(Dataset records)
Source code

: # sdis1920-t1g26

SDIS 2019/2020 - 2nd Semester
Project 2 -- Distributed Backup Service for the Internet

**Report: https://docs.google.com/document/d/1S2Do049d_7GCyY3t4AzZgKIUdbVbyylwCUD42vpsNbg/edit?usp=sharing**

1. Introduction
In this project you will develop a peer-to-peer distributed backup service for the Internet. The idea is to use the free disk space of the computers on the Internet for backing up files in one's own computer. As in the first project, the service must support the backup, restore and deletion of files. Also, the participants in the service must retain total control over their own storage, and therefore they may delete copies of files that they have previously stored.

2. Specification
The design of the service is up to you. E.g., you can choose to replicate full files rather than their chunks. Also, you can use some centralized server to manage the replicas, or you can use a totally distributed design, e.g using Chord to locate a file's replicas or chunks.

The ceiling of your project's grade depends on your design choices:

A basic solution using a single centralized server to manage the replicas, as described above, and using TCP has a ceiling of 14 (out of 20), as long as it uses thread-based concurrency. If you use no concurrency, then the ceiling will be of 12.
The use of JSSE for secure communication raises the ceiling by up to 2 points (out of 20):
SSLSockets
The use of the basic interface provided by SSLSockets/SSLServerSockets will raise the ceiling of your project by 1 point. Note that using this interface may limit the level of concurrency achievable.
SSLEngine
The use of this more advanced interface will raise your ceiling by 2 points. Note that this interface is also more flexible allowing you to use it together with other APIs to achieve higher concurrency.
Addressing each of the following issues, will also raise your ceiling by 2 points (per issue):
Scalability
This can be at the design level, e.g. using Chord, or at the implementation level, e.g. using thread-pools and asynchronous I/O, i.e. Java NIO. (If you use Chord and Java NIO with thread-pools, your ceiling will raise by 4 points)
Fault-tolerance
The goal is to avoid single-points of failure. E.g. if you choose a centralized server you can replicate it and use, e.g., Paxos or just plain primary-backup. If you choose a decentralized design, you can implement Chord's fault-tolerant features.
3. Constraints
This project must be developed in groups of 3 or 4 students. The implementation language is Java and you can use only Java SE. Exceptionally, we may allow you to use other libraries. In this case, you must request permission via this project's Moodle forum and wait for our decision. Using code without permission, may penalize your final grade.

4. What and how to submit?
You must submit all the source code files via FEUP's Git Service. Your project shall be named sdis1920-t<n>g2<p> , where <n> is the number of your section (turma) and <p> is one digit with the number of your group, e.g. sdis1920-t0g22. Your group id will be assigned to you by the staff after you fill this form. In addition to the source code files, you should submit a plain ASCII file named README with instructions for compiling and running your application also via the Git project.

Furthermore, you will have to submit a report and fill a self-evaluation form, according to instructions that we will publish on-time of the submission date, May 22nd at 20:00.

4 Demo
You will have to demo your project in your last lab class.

Exercise directions
Work through the data above line by line and give the number of lines in which "SSLSockets" occurs. Add nothing else.

Task solution
2